→ The task: From the entries below, copy exactly the lines from the one that contains "## Project Overview" through the one that contains "- Use modern", both included, and only those.

→ Information provided:
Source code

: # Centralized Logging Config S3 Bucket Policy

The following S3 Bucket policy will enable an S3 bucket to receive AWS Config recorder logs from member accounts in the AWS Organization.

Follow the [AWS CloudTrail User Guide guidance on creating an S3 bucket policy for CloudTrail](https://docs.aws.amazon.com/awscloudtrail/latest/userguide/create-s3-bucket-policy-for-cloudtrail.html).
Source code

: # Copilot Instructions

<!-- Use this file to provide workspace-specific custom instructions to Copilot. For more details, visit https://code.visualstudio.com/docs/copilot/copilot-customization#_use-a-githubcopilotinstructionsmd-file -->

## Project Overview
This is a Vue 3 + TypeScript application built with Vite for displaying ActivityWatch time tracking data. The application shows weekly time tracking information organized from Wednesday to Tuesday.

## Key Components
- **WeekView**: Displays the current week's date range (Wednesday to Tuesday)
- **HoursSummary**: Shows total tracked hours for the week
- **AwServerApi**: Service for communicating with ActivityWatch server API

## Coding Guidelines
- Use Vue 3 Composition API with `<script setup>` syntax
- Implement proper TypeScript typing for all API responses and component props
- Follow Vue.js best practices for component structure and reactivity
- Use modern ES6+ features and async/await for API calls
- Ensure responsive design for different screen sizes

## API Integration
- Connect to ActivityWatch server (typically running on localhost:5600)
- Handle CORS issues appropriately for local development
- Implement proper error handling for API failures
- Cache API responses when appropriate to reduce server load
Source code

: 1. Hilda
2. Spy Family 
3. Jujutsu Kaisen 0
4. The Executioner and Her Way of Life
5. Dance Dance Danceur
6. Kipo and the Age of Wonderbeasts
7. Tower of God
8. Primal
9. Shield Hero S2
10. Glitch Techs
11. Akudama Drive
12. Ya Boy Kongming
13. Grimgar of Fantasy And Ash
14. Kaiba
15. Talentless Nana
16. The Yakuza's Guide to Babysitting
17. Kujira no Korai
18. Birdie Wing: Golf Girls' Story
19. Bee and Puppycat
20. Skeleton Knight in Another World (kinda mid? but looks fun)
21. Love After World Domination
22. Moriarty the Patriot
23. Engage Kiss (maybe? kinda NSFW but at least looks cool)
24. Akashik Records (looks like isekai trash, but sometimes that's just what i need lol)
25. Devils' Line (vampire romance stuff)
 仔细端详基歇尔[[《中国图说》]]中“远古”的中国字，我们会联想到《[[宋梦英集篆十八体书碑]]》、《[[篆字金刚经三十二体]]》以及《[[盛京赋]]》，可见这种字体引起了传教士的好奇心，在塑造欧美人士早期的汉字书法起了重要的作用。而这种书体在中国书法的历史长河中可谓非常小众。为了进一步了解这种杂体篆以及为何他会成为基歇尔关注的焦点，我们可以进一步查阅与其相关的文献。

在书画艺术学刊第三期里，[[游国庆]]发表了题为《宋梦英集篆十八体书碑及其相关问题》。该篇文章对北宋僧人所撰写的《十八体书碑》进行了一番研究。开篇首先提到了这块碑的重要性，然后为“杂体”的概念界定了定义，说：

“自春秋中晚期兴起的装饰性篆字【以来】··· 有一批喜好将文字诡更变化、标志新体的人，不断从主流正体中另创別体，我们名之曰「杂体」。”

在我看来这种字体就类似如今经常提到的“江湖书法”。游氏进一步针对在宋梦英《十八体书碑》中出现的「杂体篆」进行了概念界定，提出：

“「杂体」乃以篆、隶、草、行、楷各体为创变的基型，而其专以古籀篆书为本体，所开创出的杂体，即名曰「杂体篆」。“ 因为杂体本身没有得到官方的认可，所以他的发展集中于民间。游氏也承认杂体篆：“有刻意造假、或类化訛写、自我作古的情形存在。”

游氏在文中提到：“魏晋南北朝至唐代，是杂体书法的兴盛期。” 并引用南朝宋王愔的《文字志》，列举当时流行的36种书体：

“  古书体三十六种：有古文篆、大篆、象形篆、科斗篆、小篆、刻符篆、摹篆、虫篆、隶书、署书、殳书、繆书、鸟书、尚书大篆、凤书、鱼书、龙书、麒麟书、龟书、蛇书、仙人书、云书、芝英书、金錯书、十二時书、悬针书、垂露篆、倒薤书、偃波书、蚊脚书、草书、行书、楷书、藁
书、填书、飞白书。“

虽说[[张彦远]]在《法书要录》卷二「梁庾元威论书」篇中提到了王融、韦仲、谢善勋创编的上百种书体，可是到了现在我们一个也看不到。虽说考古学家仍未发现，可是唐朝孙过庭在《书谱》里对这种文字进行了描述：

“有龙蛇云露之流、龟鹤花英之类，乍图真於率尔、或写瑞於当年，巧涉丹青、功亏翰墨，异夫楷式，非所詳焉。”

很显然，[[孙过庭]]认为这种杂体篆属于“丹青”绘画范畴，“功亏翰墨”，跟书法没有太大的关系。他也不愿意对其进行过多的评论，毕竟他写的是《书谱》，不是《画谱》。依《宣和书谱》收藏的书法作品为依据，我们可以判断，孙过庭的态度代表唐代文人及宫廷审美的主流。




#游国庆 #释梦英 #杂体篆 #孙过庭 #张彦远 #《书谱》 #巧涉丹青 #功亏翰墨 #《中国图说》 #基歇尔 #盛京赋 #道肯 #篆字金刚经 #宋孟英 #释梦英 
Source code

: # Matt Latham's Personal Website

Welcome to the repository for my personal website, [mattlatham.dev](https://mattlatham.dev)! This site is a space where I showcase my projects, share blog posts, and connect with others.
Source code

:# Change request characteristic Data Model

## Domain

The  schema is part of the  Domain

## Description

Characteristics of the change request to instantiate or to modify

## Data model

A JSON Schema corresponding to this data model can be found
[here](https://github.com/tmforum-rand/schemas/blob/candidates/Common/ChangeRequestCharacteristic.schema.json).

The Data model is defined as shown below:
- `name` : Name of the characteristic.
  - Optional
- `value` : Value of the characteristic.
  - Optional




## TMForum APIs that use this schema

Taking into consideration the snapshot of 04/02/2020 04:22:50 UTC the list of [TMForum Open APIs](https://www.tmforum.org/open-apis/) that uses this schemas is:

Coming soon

→ Solution to this problem:
## Project Overview
This is a Vue 3 + TypeScript application built with Vite for displaying ActivityWatch time tracking data. The application shows weekly time tracking information organized from Wednesday to Tuesday.

## Key Components
- **WeekView**: Displays the current week's date range (Wednesday to Tuesday)
- **HoursSummary**: Shows total tracked hours for the week
- **AwServerApi**: Service for communicating with ActivityWatch server API

## Coding Guidelines
- Use Vue 3 Composition API with `<script setup>` syntax
- Implement proper TypeScript typing for all API responses and component props
- Follow Vue.js best practices for component structure and reactivity
- Use modern ES6+ features and async/await for API calls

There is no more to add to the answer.